IRGC Colonel Hassan Sayad Khodai was shot dead last week while sitting in his car and by two people on a motorcycle. The tactic echoed previous killings in Iran that focused on nuclear scientists and were widely pinned on Mossad.
"For many years, the Iranian regime has carried out terrorism against Israel and the region via proxies but for some reason the head of the octopus – Iran itself – has enjoyed immunity," Bennett said at the start of the weekly cabinet meeting in Jerusalem. "As we have said more than once, the era of immunity for the Iranian regime is over."
"Those who finance terrorists, those who arm terrorists, and those who send terrorists – will pay the full price," he added.
In another attack on Thursday, an Iranian engineer was killed in an explosion said to have been caused by drones carrying explosives at the Parchin military base, where Iran has allegedly conducted nuclear weapons tests in the past.
Israel has been on high alert over the last week amid concern that Iran will try to retaliate for Khodai's death. On Saturday, Iran revealed images from an underground secret drone base that it operates, amid simmering tensions in the Gulf. State TV said 100 drones were being kept in the heart of the Zagros Mountains, including Ababil-5, which it said were fitted with Qaem-9 missiles, an Iranian-made version of air-to-surface US Hellfire.

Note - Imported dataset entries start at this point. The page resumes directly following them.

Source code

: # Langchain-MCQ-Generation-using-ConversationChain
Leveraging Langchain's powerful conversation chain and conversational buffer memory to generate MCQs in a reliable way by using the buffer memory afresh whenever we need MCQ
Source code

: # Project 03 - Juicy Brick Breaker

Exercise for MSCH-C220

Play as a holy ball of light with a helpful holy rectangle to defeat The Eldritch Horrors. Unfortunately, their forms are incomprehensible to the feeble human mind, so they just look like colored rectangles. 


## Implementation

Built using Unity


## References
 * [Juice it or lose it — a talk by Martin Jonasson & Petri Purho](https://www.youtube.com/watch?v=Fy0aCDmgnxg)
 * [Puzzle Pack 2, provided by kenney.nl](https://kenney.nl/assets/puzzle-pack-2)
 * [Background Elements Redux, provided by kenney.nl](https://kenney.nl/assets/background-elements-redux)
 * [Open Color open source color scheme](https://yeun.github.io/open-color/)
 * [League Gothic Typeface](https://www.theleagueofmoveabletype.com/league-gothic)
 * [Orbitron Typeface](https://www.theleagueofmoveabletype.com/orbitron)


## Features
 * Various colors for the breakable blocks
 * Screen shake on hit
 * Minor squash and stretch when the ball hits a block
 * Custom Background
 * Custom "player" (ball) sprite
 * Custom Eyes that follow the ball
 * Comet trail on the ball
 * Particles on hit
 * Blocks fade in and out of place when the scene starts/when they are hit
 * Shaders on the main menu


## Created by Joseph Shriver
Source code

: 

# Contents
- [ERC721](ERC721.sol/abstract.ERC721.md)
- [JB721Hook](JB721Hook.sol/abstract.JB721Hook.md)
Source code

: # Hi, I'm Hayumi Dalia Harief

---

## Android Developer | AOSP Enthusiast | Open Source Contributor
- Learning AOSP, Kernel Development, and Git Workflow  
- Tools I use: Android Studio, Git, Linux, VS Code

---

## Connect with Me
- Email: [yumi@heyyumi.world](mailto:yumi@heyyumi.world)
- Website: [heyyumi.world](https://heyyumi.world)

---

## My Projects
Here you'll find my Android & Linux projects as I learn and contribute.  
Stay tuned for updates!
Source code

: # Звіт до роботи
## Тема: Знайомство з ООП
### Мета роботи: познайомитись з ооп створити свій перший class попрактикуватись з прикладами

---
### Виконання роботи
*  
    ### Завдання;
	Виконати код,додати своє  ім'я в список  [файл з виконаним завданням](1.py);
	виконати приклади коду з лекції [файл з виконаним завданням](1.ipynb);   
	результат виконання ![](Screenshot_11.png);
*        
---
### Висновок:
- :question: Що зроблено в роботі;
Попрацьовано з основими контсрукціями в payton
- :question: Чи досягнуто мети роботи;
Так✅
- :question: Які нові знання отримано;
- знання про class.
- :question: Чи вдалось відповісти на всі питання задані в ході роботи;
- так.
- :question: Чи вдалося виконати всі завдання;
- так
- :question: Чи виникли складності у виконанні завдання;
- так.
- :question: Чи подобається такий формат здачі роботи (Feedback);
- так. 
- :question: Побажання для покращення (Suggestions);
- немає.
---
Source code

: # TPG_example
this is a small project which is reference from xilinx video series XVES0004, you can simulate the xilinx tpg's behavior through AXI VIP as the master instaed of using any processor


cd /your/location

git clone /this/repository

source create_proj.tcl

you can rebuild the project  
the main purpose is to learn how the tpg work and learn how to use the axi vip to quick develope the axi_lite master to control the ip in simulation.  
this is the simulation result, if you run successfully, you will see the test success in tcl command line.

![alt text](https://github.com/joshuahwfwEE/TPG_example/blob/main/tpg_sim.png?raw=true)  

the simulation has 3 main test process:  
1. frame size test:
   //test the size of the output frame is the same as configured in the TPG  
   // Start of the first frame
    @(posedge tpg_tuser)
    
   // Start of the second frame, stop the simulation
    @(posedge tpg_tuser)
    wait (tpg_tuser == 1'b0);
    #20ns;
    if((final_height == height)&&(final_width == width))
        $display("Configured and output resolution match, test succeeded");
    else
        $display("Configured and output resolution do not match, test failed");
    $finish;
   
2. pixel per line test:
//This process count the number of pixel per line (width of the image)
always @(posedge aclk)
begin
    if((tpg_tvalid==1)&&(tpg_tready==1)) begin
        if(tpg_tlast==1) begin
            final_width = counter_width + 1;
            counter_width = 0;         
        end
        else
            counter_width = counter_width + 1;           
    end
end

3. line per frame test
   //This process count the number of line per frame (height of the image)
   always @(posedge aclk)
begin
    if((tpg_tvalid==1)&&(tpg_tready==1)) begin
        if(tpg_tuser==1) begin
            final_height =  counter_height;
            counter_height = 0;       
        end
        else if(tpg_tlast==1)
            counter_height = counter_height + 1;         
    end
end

At the government meeting Bennett recalled a story published last week in the Wall Street Journal claiming that a cache of 100,000 documents Israel spirited out of Tehran in 2018 included evidence that the Islamic Republic had used reports from the International Atomic Energy Agency to hide its former nuclear program.
"Iran has also been investing in lies such as its deliberate misleading of the IAEA in order to evade visits by the agency, as was revealed last week. The Iranian regime is based on tyranny, terror and lies," Bennett stated.
Bennett spoke in advance of a visit to Washington this week by an Israeli delegation led by National Security Adviser Eyal Hulata to discuss options should talks to revive the 2015 Iran nuclear deal fail.